00:39:12.280 --> 00:39:19.160
So, you know, in machine learning, you'd often have pipeline, like you start, you download your data, then you pre-process it.

00:39:19.160 --> 00:39:24.380
Then you convert it to something, then you train, then you run an evaluation step.

00:39:24.380 --> 00:39:26.900
And everything sort of depends on each other.

00:39:26.900 --> 00:39:28.400
And that can make things like really hard.

00:39:28.400 --> 00:39:33.220
And you never know, you usually have to run everything, you know, clean from scratch.

00:39:33.220 --> 00:39:36.040
Because, yeah, if something changes, your whole results change.

00:39:36.040 --> 00:39:42.380
So if you set up your pipelines with DVC, it can actually decide whether something needs to be rerun.

00:39:42.380 --> 00:39:47.240
Or it can also know what needs to be rerun to reproduce exactly what you're trying to do.

00:39:47.240 --> 00:39:48.240
So that's pretty cool.

00:39:48.240 --> 00:39:51.660
Yeah, that could save you a ton of time and money if you're doing it in the cloud.

00:39:51.660 --> 00:39:52.640
Yes, exactly.

00:39:52.640 --> 00:39:53.000
Yeah.

00:39:53.100 --> 00:39:55.240
And, you know, you can share it with other people.

00:39:55.240 --> 00:39:58.740
It's like, it's, I think it definitely solves a problem that's very real.

00:39:58.740 --> 00:40:04.600
And, yeah, the people making DVC, they've also recently released a new tool that I have not personally checked out yet.

00:40:04.600 --> 00:40:05.440
But it looks very interesting.

00:40:05.440 --> 00:40:08.800
It's called CML, which is short for Continuous Machine Learning.

00:40:08.800 --> 00:40:12.860
And that's really more of the CI, which kind of is logically the next step, right?

00:40:12.860 --> 00:40:14.540
You manage everything in your repo.

00:40:14.540 --> 00:40:18.940
And then you obviously want to run automated tests and continuous integration.

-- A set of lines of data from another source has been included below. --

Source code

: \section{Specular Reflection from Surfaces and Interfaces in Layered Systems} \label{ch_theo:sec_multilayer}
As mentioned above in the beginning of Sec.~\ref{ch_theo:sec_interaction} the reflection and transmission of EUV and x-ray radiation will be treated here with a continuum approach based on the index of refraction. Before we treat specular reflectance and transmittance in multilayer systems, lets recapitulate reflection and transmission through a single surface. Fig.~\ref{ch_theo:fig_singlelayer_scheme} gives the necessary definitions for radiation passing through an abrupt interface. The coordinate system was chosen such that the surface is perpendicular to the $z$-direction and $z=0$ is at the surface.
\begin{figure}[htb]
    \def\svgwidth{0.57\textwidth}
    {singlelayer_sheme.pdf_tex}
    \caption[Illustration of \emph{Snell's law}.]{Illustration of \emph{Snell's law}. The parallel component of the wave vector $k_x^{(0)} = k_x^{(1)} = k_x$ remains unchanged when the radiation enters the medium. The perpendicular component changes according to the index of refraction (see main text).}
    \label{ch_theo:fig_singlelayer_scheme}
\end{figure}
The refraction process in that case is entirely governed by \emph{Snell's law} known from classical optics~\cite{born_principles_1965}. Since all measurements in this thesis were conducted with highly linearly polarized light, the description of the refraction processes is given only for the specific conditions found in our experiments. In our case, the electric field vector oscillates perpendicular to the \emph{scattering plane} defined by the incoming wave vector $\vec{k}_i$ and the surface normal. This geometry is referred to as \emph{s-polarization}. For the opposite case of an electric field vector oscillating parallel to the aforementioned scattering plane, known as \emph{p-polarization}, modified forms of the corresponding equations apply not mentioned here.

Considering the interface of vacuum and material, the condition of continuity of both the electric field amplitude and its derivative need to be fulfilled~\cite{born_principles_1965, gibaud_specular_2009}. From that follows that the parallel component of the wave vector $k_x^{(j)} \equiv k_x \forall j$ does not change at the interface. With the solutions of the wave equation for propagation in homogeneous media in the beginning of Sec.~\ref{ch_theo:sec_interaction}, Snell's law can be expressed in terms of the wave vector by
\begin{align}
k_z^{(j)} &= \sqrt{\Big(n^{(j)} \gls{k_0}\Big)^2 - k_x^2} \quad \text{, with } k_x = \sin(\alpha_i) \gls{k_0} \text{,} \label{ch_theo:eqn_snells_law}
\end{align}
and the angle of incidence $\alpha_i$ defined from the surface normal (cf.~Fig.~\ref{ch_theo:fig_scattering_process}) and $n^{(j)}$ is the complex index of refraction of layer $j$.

00:40:18.940 --> 00:40:21.260
So the previous looked really cool.

00:40:21.260 --> 00:40:27.800
Like it showed kind of a GitHub action where you can submit a PR with like some changes to your code and your data.

00:40:28.040 --> 00:40:34.640
And then you have the bot commenting on it and it shows like accuracy results and a little graph and how stuff changes.

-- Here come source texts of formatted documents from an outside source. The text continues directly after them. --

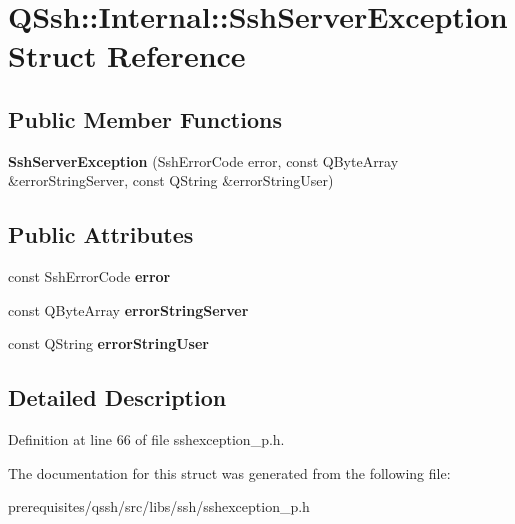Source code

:\hypertarget{struct_q_ssh_1_1_internal_1_1_ssh_server_exception}{}\section{Q\+Ssh\+:\+:Internal\+:\+:Ssh\+Server\+Exception Struct Reference}
\label{struct_q_ssh_1_1_internal_1_1_ssh_server_exception}
\subsection*{Public Member Functions}
\begin{DoxyCompactItemize}
\item 
\mbox{\label{struct_q_ssh_1_1_internal_1_1_ssh_server_exception_af4977fe2c260e29576d13b71e57cb339}} 
{\bfseries Ssh\+Server\+Exception} (Ssh\+Error\+Code error, const Q\+Byte\+Array \&error\+String\+Server, const Q\+String \&error\+String\+User)
\end{DoxyCompactItemize}
\subsection*{Public Attributes}
\begin{DoxyCompactItemize}
\item 
\mbox{\label{struct_q_ssh_1_1_internal_1_1_ssh_server_exception_a3b1d28775931e90c64f56730b4a6e8e0}} 
const Ssh\+Error\+Code {\bfseries error}
\item 
\mbox{\label{struct_q_ssh_1_1_internal_1_1_ssh_server_exception_a14972c943d2446dc8bc3dbf6ba96a8e2}} 
const Q\+Byte\+Array {\bfseries error\+String\+Server}
\item 
\mbox{\label{struct_q_ssh_1_1_internal_1_1_ssh_server_exception_a5041ca35c9e2219e4a252c16296b5899}} 
const Q\+String {\bfseries error\+String\+User}
\end{DoxyCompactItemize}


\subsection{Detailed Description}


Definition at line 66 of file sshexception\+\_\+p.\+h.



The documentation for this struct was generated from the following file\+:\begin{DoxyCompactItemize}
\item 
prerequisites/qssh/src/libs/ssh/sshexception\+\_\+p.\+h\end{DoxyCompactItemize}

00:40:34.640 --> 00:40:45.980
So it's really like these code coverage bots that you've probably seen where like you change some lines and then it tells you, oh, coverage has gone up or down and, you know, the new view of your code.

00:40:45.980 --> 00:40:47.380
So that's what it looks like.

00:40:47.380 --> 00:40:49.140
So I think, yeah, I'm really excited about this.

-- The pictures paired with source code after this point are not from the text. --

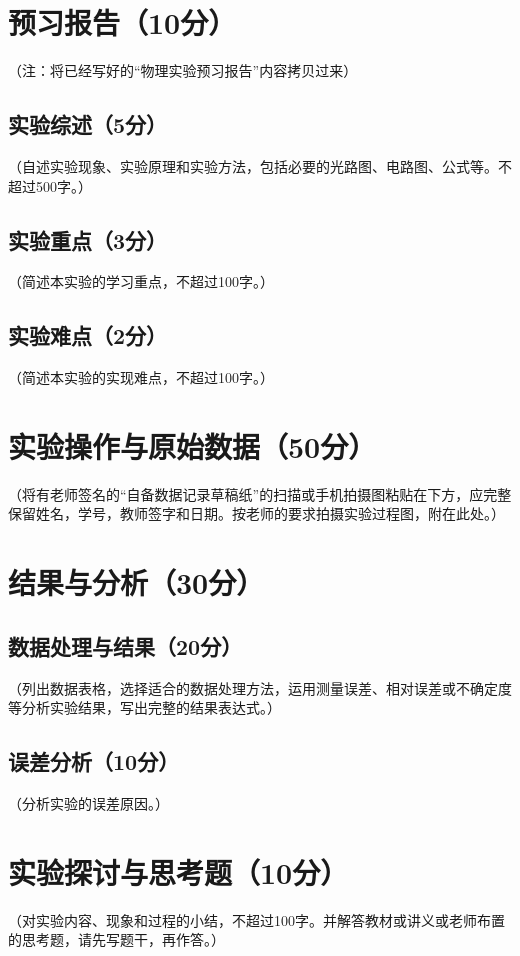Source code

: \documentclass[10pt,a4paper]{ctexart} %
\begin{document}
\section{预习报告（10分）}
（注：将已经写好的“物理实验预习报告”内容拷贝过来）
  \subsection{实验综述（5分）}
  （自述实验现象、实验原理和实验方法，包括必要的光路图、电路图、公式等。不超过500字。）
  \subsection{实验重点（3分）}
  （简述本实验的学习重点，不超过100字。）
  \subsection{实验难点（2分）}
  （简述本实验的实现难点，不超过100字。）

\section{实验操作与原始数据（50分）}
（将有老师签名的“自备数据记录草稿纸”的扫描或手机拍摄图粘贴在下方，应完整保留姓名，学号，教师签字和日期。按老师的要求拍摄实验过程图，附在此处。）

\section{结果与分析（30分）}
  \subsection{数据处理与结果（20分）}  
  （列出数据表格，选择适合的数据处理方法，运用测量误差、相对误差或不确定度等分析实验结果，写出完整的结果表达式。）

  \subsection{误差分析（10分）}
  （分析实验的误差原因。）

\section{实验探讨与思考题（10分）}
（对实验内容、现象和过程的小结，不超过100字。并解答教材或讲义或老师布置的思考题，请先写题干，再作答。）
\end{document}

00:40:49.140 --> 00:40:50.500
And definitely it solves a problem.

00:40:50.500 --> 00:40:52.320
It's already been solving a problem for us.

00:40:52.320 --> 00:40:52.860
And yeah.

00:40:52.860 --> 00:40:54.420
How does it store the large files?

00:40:54.420 --> 00:40:55.460
I know it has this cache.

00:40:55.460 --> 00:40:56.680
Is that a thing that you host?

00:40:56.680 --> 00:40:59.380
Does it have a hosted thing that's kind of like GitHub?

00:40:59.380 --> 00:41:01.200
I'm not sure if you could.

00:41:01.200 --> 00:41:03.640
You probably connected to some cloud, but like normally you have that locally.

00:41:03.640 --> 00:41:07.580
It also has a cool thing where you can actually download files via the tool.

00:41:07.580 --> 00:41:17.640
And then depending on where you're fetching it from, if it's a Google storage bucket or S3 bucket or something, you can actually also tell if the file has changed and whether it needs to be redownloaded.

00:41:17.640 --> 00:41:30.300
And so, for example, internally, what we're doing is we're mounting a Google storage, Google cloud storage bucket or however they call it locally as like, you know, so it's like kind of a drive you have access to locally.

00:41:30.300 --> 00:41:36.500
And then you can just sort of type GS, blah, blah, blah, blah, and then the path and really work with it like a local file system.

00:41:36.500 --> 00:41:38.040
And that's pretty nice.

00:41:38.040 --> 00:41:47.740
So you can, you know, you can have, you can work with private assets because the thing is a lot of toy examples assume that, oh, you just download a public data set and then you train your model and then you upload it somewhere.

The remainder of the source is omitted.